Report each line from the data below that holds the word "eigenvalues".

===============

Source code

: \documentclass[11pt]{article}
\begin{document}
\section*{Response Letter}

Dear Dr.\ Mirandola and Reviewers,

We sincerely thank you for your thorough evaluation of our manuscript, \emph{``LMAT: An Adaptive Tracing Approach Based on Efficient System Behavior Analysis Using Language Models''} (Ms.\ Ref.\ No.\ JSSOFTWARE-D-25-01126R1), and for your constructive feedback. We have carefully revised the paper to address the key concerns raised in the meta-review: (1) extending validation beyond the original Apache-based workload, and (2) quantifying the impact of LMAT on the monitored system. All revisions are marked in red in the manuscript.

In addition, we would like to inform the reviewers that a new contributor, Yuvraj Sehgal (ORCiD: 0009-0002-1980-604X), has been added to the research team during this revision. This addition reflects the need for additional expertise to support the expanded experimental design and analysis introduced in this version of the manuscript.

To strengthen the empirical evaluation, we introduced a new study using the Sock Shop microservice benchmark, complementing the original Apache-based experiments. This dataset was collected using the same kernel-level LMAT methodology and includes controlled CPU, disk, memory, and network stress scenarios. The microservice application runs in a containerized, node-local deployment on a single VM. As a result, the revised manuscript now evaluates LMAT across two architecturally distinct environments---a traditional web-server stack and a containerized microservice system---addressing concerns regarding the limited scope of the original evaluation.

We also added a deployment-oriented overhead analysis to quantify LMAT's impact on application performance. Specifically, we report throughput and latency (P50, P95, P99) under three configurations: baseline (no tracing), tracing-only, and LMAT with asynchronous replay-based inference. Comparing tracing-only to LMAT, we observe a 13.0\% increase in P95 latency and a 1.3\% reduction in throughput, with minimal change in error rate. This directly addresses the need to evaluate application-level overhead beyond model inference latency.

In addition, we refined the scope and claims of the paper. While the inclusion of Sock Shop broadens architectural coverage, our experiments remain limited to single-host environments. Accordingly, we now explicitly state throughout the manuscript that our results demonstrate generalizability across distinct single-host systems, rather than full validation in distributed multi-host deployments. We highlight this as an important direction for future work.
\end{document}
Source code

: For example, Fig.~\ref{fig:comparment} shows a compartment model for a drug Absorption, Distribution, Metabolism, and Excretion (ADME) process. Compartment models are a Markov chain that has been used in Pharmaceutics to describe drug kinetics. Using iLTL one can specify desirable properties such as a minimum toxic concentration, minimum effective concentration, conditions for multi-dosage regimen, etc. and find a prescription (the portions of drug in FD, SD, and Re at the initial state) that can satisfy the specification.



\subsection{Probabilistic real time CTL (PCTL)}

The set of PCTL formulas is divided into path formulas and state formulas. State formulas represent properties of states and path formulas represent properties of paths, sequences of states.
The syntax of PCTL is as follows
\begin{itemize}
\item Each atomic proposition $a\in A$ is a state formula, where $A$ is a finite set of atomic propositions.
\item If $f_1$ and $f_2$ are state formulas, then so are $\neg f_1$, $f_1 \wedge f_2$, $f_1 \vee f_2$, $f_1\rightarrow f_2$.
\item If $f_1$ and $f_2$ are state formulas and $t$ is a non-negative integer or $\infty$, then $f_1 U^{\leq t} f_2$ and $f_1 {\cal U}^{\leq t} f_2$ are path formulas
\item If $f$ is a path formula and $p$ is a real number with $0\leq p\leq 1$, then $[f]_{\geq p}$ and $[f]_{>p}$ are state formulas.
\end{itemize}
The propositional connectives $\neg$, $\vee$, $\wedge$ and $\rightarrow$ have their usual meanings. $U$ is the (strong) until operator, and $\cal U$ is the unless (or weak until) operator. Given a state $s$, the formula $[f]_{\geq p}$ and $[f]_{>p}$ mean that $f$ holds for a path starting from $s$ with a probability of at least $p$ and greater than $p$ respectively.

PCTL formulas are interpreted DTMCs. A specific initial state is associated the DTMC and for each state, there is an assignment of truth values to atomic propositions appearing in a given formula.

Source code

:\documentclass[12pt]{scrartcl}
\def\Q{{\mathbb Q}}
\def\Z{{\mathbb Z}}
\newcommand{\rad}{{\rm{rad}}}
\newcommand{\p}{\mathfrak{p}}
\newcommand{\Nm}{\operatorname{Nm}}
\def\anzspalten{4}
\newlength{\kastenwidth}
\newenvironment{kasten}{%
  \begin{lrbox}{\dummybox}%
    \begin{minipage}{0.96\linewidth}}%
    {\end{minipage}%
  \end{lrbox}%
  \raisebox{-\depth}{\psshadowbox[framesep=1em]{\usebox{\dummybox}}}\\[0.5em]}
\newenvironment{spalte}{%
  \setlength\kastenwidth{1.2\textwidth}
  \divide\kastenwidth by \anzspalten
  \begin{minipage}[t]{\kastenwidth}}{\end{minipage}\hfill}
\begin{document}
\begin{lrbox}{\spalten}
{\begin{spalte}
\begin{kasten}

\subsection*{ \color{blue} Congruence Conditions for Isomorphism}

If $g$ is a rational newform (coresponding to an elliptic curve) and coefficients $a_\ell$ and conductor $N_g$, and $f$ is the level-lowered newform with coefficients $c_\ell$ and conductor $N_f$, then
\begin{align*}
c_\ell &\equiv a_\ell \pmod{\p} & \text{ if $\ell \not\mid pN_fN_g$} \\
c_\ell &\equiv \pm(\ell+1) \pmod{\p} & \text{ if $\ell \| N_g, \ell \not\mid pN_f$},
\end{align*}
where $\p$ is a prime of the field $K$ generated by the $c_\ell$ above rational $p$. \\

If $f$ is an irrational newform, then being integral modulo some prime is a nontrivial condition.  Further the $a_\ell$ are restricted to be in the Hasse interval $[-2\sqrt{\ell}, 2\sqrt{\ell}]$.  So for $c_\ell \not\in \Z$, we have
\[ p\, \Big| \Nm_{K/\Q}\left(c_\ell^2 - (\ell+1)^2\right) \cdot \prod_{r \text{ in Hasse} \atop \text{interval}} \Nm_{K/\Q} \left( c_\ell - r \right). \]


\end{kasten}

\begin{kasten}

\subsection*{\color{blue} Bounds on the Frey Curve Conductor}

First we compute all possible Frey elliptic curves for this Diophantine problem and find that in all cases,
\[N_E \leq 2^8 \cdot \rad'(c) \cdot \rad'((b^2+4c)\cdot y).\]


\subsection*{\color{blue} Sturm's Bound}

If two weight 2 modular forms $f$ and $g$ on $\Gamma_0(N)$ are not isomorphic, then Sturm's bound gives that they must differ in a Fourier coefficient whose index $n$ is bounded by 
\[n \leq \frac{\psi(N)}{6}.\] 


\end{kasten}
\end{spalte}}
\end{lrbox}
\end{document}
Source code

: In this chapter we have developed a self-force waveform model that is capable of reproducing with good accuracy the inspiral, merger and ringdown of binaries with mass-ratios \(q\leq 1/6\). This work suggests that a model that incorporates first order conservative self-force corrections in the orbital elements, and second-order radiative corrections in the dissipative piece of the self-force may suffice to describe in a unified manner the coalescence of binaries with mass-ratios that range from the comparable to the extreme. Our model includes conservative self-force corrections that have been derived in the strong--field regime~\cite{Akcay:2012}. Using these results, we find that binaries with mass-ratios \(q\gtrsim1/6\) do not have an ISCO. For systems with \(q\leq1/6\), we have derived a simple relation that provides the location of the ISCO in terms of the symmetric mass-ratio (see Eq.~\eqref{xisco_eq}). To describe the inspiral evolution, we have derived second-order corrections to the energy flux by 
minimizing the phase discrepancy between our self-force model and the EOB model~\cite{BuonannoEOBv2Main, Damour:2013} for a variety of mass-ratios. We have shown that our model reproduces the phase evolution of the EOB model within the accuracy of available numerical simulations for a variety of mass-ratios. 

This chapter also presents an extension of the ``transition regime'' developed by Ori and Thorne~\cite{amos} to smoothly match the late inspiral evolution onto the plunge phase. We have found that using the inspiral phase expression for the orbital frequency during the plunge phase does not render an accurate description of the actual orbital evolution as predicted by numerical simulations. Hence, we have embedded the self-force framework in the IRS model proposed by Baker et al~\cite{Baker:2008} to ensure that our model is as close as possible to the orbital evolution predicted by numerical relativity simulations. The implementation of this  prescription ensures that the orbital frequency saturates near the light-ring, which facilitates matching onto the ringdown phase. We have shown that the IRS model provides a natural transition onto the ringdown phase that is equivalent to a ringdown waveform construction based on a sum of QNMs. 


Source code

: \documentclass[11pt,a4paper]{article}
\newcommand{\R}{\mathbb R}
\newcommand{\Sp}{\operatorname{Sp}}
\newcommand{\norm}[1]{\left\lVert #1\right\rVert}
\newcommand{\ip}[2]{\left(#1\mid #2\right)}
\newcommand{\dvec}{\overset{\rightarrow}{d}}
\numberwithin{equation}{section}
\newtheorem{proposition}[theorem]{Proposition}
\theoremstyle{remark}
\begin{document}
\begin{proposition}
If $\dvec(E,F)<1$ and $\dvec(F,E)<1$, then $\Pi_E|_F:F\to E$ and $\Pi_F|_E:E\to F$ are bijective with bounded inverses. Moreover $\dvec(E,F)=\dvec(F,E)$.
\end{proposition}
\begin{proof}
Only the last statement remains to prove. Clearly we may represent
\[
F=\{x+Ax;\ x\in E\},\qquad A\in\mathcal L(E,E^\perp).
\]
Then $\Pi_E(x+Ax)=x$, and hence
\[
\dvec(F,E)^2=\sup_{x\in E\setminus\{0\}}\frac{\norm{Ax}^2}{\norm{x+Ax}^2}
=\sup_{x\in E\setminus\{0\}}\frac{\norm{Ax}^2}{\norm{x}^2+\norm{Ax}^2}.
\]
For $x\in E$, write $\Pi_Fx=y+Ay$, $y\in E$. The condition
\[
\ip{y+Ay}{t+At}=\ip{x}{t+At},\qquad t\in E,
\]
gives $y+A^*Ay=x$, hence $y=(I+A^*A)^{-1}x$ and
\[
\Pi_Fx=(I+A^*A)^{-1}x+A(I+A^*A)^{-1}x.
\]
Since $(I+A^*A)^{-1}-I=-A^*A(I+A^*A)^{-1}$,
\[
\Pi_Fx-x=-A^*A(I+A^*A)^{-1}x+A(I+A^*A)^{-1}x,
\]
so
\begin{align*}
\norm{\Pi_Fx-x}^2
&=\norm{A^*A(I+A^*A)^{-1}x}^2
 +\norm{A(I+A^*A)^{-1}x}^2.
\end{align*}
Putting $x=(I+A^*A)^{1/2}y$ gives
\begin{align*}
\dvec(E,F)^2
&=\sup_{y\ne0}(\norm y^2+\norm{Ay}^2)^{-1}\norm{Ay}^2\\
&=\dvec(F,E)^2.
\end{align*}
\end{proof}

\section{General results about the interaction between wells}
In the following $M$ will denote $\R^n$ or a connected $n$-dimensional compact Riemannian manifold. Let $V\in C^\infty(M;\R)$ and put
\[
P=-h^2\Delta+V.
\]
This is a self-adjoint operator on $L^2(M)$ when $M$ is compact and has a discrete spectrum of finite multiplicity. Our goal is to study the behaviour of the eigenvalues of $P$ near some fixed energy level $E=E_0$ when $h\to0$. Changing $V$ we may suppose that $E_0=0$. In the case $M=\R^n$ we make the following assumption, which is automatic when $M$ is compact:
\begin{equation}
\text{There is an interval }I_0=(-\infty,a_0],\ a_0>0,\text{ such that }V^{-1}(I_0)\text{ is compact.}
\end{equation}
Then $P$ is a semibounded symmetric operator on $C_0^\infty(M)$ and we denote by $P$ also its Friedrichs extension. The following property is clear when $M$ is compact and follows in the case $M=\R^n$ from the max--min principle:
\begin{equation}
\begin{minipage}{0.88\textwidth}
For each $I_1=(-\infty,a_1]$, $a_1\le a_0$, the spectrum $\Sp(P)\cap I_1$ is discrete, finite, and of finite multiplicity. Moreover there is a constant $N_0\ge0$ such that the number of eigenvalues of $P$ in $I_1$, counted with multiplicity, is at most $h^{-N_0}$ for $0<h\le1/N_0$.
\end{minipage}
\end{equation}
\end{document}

===============

### RESPONSE BELOW
This is a self-adjoint operator on $L^2(M)$ when $M$ is compact and has a discrete spectrum of finite multiplicity. Our goal is to study the behaviour of the eigenvalues of $P$ near some fixed energy level $E=E_0$ when $h\to0$. Changing $V$ we may suppose that $E_0=0$. In the case $M=\R^n$ we make the following assumption, which is automatic when $M$ is compact:
For each $I_1=(-\infty,a_1]$, $a_1\le a_0$, the spectrum $\Sp(P)\cap I_1$ is discrete, finite, and of finite multiplicity. Moreover there is a constant $N_0\ge0$ such that the number of eigenvalues of $P$ in $I_1$, counted with multiplicity, is at most $h^{-N_0}$ for $0<h\le1/N_0$.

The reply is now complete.